● What is being asked:
Search the data for the word "myself" and copy out every line that has it.

── Exercise inputs ──

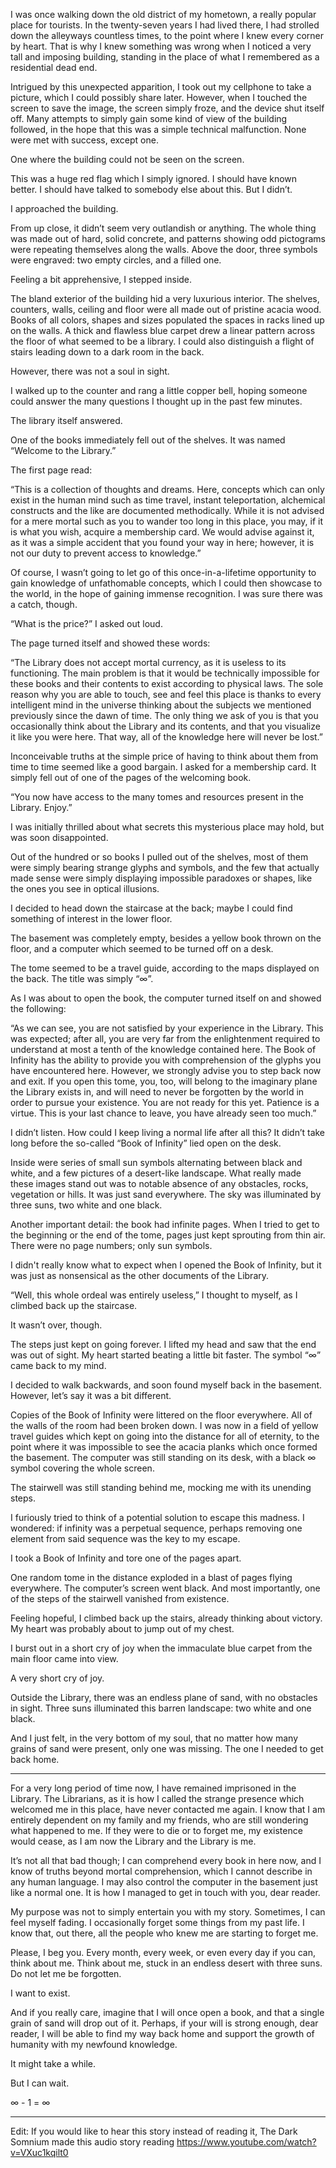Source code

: I was once walking down the old district of my hometown, a really popular place for tourists. In the twenty-seven years I had lived there, I had strolled down the alleyways countless times, to the point where I knew every corner by heart. That is why I knew something was wrong when I noticed a very tall and imposing building, standing in the place of what I remembered as a residential dead end.

Intrigued by this unexpected apparition, I took out my cellphone to take a picture, which I could possibly share later. However, when I touched the screen to save the image, the screen simply froze, and the device shut itself off. Many attempts to simply gain some kind of view of the building followed, in the hope that this was a simple technical malfunction. None were met with success, except one.

One where the building could not be seen on the screen.

This was a huge red flag which I simply ignored. I should have known better. I should have talked to somebody else about this. But I didn’t.

I approached the building.

From up close, it didn’t seem very outlandish or anything. The whole thing was made out of hard, solid concrete, and patterns showing odd pictograms were repeating themselves along the walls. Above the door, three symbols were engraved: two empty circles, and a filled one.

Feeling a bit apprehensive, I stepped inside.

The bland exterior of the building hid a very luxurious interior. The shelves, counters, walls, ceiling and floor were all made out of pristine acacia wood. Books of all colors, shapes and sizes populated the spaces in racks lined up on the walls. A thick and flawless blue carpet drew a linear pattern across the floor of what seemed to be a library. I could also distinguish a flight of stairs leading down to a dark room in the back.

However, there was not a soul in sight.

I walked up to the counter and rang a little copper bell, hoping someone could answer the many questions I thought up in the past few minutes.

The library itself answered.

One of the books immediately fell out of the shelves. It was named “Welcome to the Library.”

The first page read:

“This is a collection of thoughts and dreams. Here, concepts which can only exist in the human mind such as time travel, instant teleportation, alchemical constructs and the like are documented methodically. While it is not advised for a mere mortal such as you to wander too long in this place, you may, if it is what you wish, acquire a membership card. We would advise against it, as it was a simple accident that you found your way in here; however, it is not our duty to prevent access to knowledge.”

Of course, I wasn’t going to let go of this once-in-a-lifetime opportunity to gain knowledge of unfathomable concepts, which I could then showcase to the world, in the hope of gaining immense recognition. I was sure there was a catch, though.

“What is the price?” I asked out loud.

The page turned itself and showed these words: 

“The Library does not accept mortal currency, as it is useless to its functioning. The main problem is that it would be technically impossible for these books and their contents to exist according to physical laws. The sole reason why you are able to touch, see and feel this place is thanks to every intelligent mind in the universe thinking about the subjects we mentioned previously since the dawn of time. The only thing we ask of you is that you occasionally think about the Library and its contents, and that you visualize it like you were here. That way, all of the knowledge here will never be lost.”

Inconceivable truths at the simple price of having to think about them from time to time seemed like a good bargain. I asked for a membership card. It simply fell out of one of the pages of the welcoming book.

“You now have access to the many tomes and resources present in the Library. Enjoy.”

I was initially thrilled about what secrets this mysterious place may hold, but was soon disappointed.

Out of the hundred or so books I pulled out of the shelves, most of them were simply bearing strange glyphs and symbols, and the few that actually made sense were simply displaying impossible paradoxes or shapes, like the ones you see in optical illusions.

I decided to head down the staircase at the back; maybe I could find something of interest in the lower floor.

The basement was completely empty, besides a yellow book thrown on the floor, and a computer which seemed to be turned off on a desk.

The tome seemed to be a travel guide, according to the maps displayed on the back. The title was simply “∞”.

As I was about to open the book, the computer turned itself on and showed the following:

“As we can see, you are not satisfied by your experience in the Library. This was expected; after all, you are very far from the enlightenment required to understand at most a tenth of the knowledge contained here. The Book of Infinity has the ability to provide you with comprehension of the glyphs you have encountered here. However, we strongly advise you to step back now and exit. If you open this tome, you, too, will belong to the imaginary plane the Library exists in, and will need to never be forgotten by the world in order to pursue your existence. You are not ready for this yet. Patience is a virtue. This is your last chance to leave, you have already seen too much.”

I didn’t listen. How could I keep living a normal life after all this? It didn’t take long before the so-called “Book of Infinity” lied open on the desk.

Inside were series of small sun symbols alternating between black and white, and a few pictures of a desert-like landscape. What really made these images stand out was to notable absence of any obstacles, rocks, vegetation or hills. It was just sand everywhere. The sky was illuminated by three suns, two white and one black.

Another important detail: the book had infinite pages. When I tried to get to the beginning or the end of the tome, pages just kept sprouting from thin air. There were no page numbers; only sun symbols.

I didn't really know what to expect when I opened the Book of Infinity, but it was just as nonsensical as the other documents of the Library.

“Well, this whole ordeal was entirely useless,” I thought to myself, as I climbed back up the staircase.

It wasn’t over, though.

The steps just kept on going forever. I lifted my head and saw that the end was out of sight. My heart started beating a little bit faster. The symbol “∞” came back to my mind.

I decided to walk backwards, and soon found myself back in the basement. However, let’s say it was a bit different.

Copies of the Book of Infinity were littered on the floor everywhere. All of the walls of the room had been broken down. I was now in a field of yellow travel guides which kept on going into the distance for all of eternity, to the point where it was impossible to see the acacia planks which once formed the basement. The computer was still standing on its desk, with a black ∞ symbol covering the whole screen.

The stairwell was still standing behind me, mocking me with its unending steps.

I furiously tried to think of a potential solution to escape this madness. I wondered: if infinity was a perpetual sequence, perhaps removing one element from said sequence was the key to my escape.

I took a Book of Infinity and tore one of the pages apart.

One random tome in the distance exploded in a blast of pages flying everywhere. The computer’s screen went black. And most importantly, one of the steps of the stairwell vanished from existence.

Feeling hopeful, I climbed back up the stairs, already thinking about victory. My heart was probably about to jump out of my chest.

I burst out in a short cry of joy when the immaculate blue carpet from the main floor came into view.

A very short cry of joy.

Outside the Library, there was an endless plane of sand, with no obstacles in sight. Three suns illuminated this barren landscape: two white and one black.

And I just felt, in the very bottom of my soul, that no matter how many grains of sand were present, only one was missing. The one I needed to get back home.

***

For a very long period of time now, I have remained imprisoned in the Library. The Librarians, as it is how I called the strange presence which welcomed me in this place, have never contacted me again. I know that I am entirely dependent on my family and my friends, who are still wondering what happened to me. If they were to die or to forget me, my existence would cease, as I am now the Library and the Library is me.

It’s not all that bad though; I can comprehend every book in here now, and I know of truths beyond mortal comprehension, which I cannot describe in any human language. I may also control the computer in the basement just like a normal one. It is how I managed to get in touch with you, dear reader.

My purpose was not to simply entertain you with my story. Sometimes, I can feel myself fading. I occasionally forget some things from my past life. I know that, out there, all the people who knew me are starting to forget me.

Please, I beg you. Every month, every week, or even every day if you can, think about me. Think about me, stuck in an endless desert with three suns. Do not let me be forgotten.

I want to exist.

And if you really care, imagine that I will once open a book, and that a single grain of sand will drop out of it. Perhaps, if your will is strong enough, dear reader, I will be able to find my way back home and support the growth of humanity with my newfound knowledge.

It might take a while.

But I can wait.

∞ - 1 = ∞

***

Edit: If you would like to hear this story instead of reading it, The Dark Somnium made this audio story reading https://www.youtube.com/watch?v=VXuc1kqilt0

───

● Solution to the problem:
“Well, this whole ordeal was entirely useless,” I thought to myself, as I climbed back up the staircase.
I decided to walk backwards, and soon found myself back in the basement. However, let’s say it was a bit different.
My purpose was not to simply entertain you with my story. Sometimes, I can feel myself fading. I occasionally forget some things from my past life. I know that, out there, all the people who knew me are starting to forget me.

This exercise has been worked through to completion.